Author: Ian Wagstaff
Publisher: Evro Publishing

The Michael Sedgwick Memorial Trust is delighted to support Formula 1's Unsung Pioneers by Ian Wagstaff which has just been published by Evro Publishing.

This is the previously untold story of a very special British racing team. The British Racing Partnership (BRP), which operated from 1958 to 1964, is best known for its association with Stirling Moss, who was driving a BRP-entered car at Goodwood on that fateful day in 1962 when a serious crash ended his career. Less familiarly, BRP became the first fully sponsored team in Formula 1, partnering with Yeoman Credit, a go-ahead finance house, in an initiative that led to a transformation of the sport. This book tells the entire history of BRP in unprecedented detail, thanks to the author’s prodigious research and numerous interviews over the years with many leading participants, including Moss himself, team boss Ken Gregory, top driver Tony Brooks, chief mechanic Tony Robinson and many others. Lavishly produced and illustrated with more than 300 period photographs, this book will be treasured by all motorsport enthusiasts.

The book covers:

  • Formation of the team in 1958 by Stirling Moss’s father, Alfred, and his manager, Ken Gregory, running rear-engined Coopers in F1 and F2.
  • Arrival of sponsorship by Yeoman Credit in the autumn of 1959, a year that saw Stirling Moss finish second in the team’s BRM at the British Grand Prix.
  • The tragic 1960 season brought the deaths of three BRP drivers — Harry Schell, Chris Bristow and Ivor Bueb — in the space of three months, but racing activities widened to include Lotus sports cars.
  • A different finance house, United Dominions Trust, became the sponsor for 1961, when Moss won many non-championship Formula 1 and sports car races for the newly named UDT-Laystall team.
  • The 1962 season began badly with Moss’s Goodwood crash but peaked at that same circuit with Innes Ireland’s Tourist Trophy victory driving a BRP-run Ferrari 250 GTO.
  • In response to the ground-breaking Lotus 25 with its monocoque chassis, BRP in 1963 built its own car for the first time, a BRM-powered F1 design also with a monocoque.
  • The last F1 season, 1964, brought one final non-championship F1 victory for the team, achieved by Innes Ireland at Snetterton.
  • BRP cars at Indy: an epilogue to the team’s story saw two cars built for the 1965 Indianapolis 500.

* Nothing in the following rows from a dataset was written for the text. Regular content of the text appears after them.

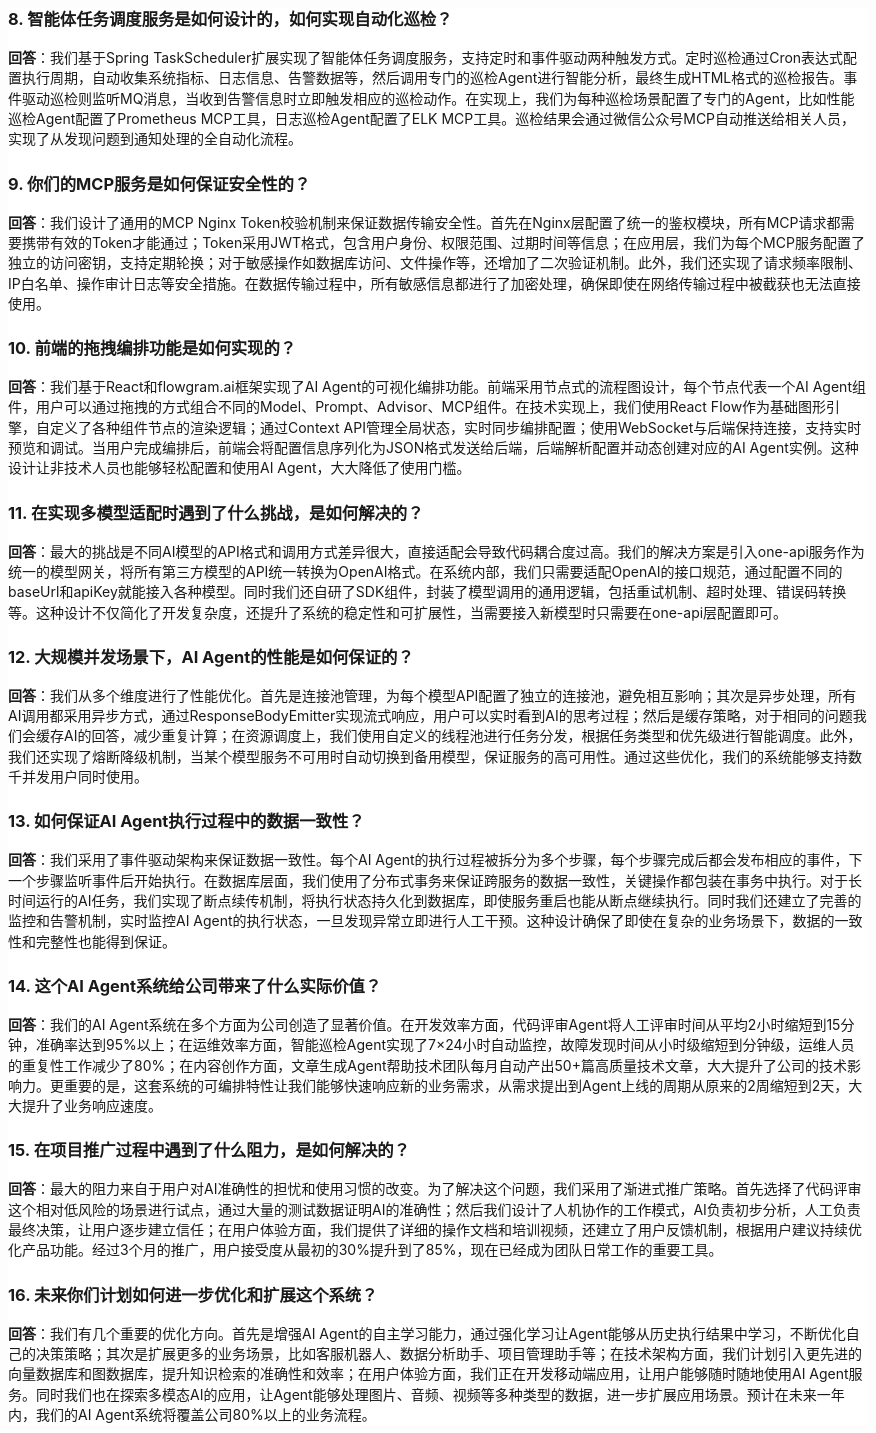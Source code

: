 ### 8. 智能体任务调度服务是如何设计的，如何实现自动化巡检？

**回答**：我们基于Spring TaskScheduler扩展实现了智能体任务调度服务，支持定时和事件驱动两种触发方式。定时巡检通过Cron表达式配置执行周期，自动收集系统指标、日志信息、告警数据等，然后调用专门的巡检Agent进行智能分析，最终生成HTML格式的巡检报告。事件驱动巡检则监听MQ消息，当收到告警信息时立即触发相应的巡检动作。在实现上，我们为每种巡检场景配置了专门的Agent，比如性能巡检Agent配置了Prometheus MCP工具，日志巡检Agent配置了ELK MCP工具。巡检结果会通过微信公众号MCP自动推送给相关人员，实现了从发现问题到通知处理的全自动化流程。

### 9. 你们的MCP服务是如何保证安全性的？

**回答**：我们设计了通用的MCP Nginx Token校验机制来保证数据传输安全性。首先在Nginx层配置了统一的鉴权模块，所有MCP请求都需要携带有效的Token才能通过；Token采用JWT格式，包含用户身份、权限范围、过期时间等信息；在应用层，我们为每个MCP服务配置了独立的访问密钥，支持定期轮换；对于敏感操作如数据库访问、文件操作等，还增加了二次验证机制。此外，我们还实现了请求频率限制、IP白名单、操作审计日志等安全措施。在数据传输过程中，所有敏感信息都进行了加密处理，确保即使在网络传输过程中被截获也无法直接使用。

### 10. 前端的拖拽编排功能是如何实现的？

**回答**：我们基于React和flowgram.ai框架实现了AI Agent的可视化编排功能。前端采用节点式的流程图设计，每个节点代表一个AI Agent组件，用户可以通过拖拽的方式组合不同的Model、Prompt、Advisor、MCP组件。在技术实现上，我们使用React Flow作为基础图形引擎，自定义了各种组件节点的渲染逻辑；通过Context API管理全局状态，实时同步编排配置；使用WebSocket与后端保持连接，支持实时预览和调试。当用户完成编排后，前端会将配置信息序列化为JSON格式发送给后端，后端解析配置并动态创建对应的AI Agent实例。这种设计让非技术人员也能够轻松配置和使用AI Agent，大大降低了使用门槛。

### 11. 在实现多模型适配时遇到了什么挑战，是如何解决的？

**回答**：最大的挑战是不同AI模型的API格式和调用方式差异很大，直接适配会导致代码耦合度过高。我们的解决方案是引入one-api服务作为统一的模型网关，将所有第三方模型的API统一转换为OpenAI格式。在系统内部，我们只需要适配OpenAI的接口规范，通过配置不同的baseUrl和apiKey就能接入各种模型。同时我们还自研了SDK组件，封装了模型调用的通用逻辑，包括重试机制、超时处理、错误码转换等。这种设计不仅简化了开发复杂度，还提升了系统的稳定性和可扩展性，当需要接入新模型时只需要在one-api层配置即可。

### 12. 大规模并发场景下，AI Agent的性能是如何保证的？

**回答**：我们从多个维度进行了性能优化。首先是连接池管理，为每个模型API配置了独立的连接池，避免相互影响；其次是异步处理，所有AI调用都采用异步方式，通过ResponseBodyEmitter实现流式响应，用户可以实时看到AI的思考过程；然后是缓存策略，对于相同的问题我们会缓存AI的回答，减少重复计算；在资源调度上，我们使用自定义的线程池进行任务分发，根据任务类型和优先级进行智能调度。此外，我们还实现了熔断降级机制，当某个模型服务不可用时自动切换到备用模型，保证服务的高可用性。通过这些优化，我们的系统能够支持数千并发用户同时使用。

### 13. 如何保证AI Agent执行过程中的数据一致性？

**回答**：我们采用了事件驱动架构来保证数据一致性。每个AI Agent的执行过程被拆分为多个步骤，每个步骤完成后都会发布相应的事件，下一个步骤监听事件后开始执行。在数据库层面，我们使用了分布式事务来保证跨服务的数据一致性，关键操作都包装在事务中执行。对于长时间运行的AI任务，我们实现了断点续传机制，将执行状态持久化到数据库，即使服务重启也能从断点继续执行。同时我们还建立了完善的监控和告警机制，实时监控AI Agent的执行状态，一旦发现异常立即进行人工干预。这种设计确保了即使在复杂的业务场景下，数据的一致性和完整性也能得到保证。

### 14. 这个AI Agent系统给公司带来了什么实际价值？

**回答**：我们的AI Agent系统在多个方面为公司创造了显著价值。在开发效率方面，代码评审Agent将人工评审时间从平均2小时缩短到15分钟，准确率达到95%以上；在运维效率方面，智能巡检Agent实现了7×24小时自动监控，故障发现时间从小时级缩短到分钟级，运维人员的重复性工作减少了80%；在内容创作方面，文章生成Agent帮助技术团队每月自动产出50+篇高质量技术文章，大大提升了公司的技术影响力。更重要的是，这套系统的可编排特性让我们能够快速响应新的业务需求，从需求提出到Agent上线的周期从原来的2周缩短到2天，大大提升了业务响应速度。

### 15. 在项目推广过程中遇到了什么阻力，是如何解决的？

**回答**：最大的阻力来自于用户对AI准确性的担忧和使用习惯的改变。为了解决这个问题，我们采用了渐进式推广策略。首先选择了代码评审这个相对低风险的场景进行试点，通过大量的测试数据证明AI的准确性；然后我们设计了人机协作的工作模式，AI负责初步分析，人工负责最终决策，让用户逐步建立信任；在用户体验方面，我们提供了详细的操作文档和培训视频，还建立了用户反馈机制，根据用户建议持续优化产品功能。经过3个月的推广，用户接受度从最初的30%提升到了85%，现在已经成为团队日常工作的重要工具。

### 16. 未来你们计划如何进一步优化和扩展这个系统？

**回答**：我们有几个重要的优化方向。首先是增强AI Agent的自主学习能力，通过强化学习让Agent能够从历史执行结果中学习，不断优化自己的决策策略；其次是扩展更多的业务场景，比如客服机器人、数据分析助手、项目管理助手等；在技术架构方面，我们计划引入更先进的向量数据库和图数据库，提升知识检索的准确性和效率；在用户体验方面，我们正在开发移动端应用，让用户能够随时随地使用AI Agent服务。同时我们也在探索多模态AI的应用，让Agent能够处理图片、音频、视频等多种类型的数据，进一步扩展应用场景。预计在未来一年内，我们的AI Agent系统将覆盖公司80%以上的业务流程。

The author, Ian Wagstaff, began writing motor racing reports in the early 1970s, having started work in the production department of Motor Sport magazine, and became press officer at Silverstone circuit towards the end of that decade. His interest in BRP was nurtured soon after when he worked for Ken Gregory, the team’s co-founder, as the editor of a trade magazine. He has been a freelance journalist since 1986, writing for The Economist Intelligence Unit and Financial Times Automotive Division as well as the motor racing press. He has twice won the Guild of Motoring Writers’ Montagu of Beaulieu Trophy as well as its Pierre Dreyfus award, and he has also received the American Auto Racing Writers and Broadcasters Association’s ‘Book of the Year’ awards. He lives in Oxfordshire.

In addition to the initial financial support from the MSMT, the author also received the 2022 Michael Sedgwick Award for this book. The award, presented annually to the best book on a motoring subject, is decided by an independent committee, organised by the Society of Automotive Historians in Britain and includes a £250 cheque from the MSMT.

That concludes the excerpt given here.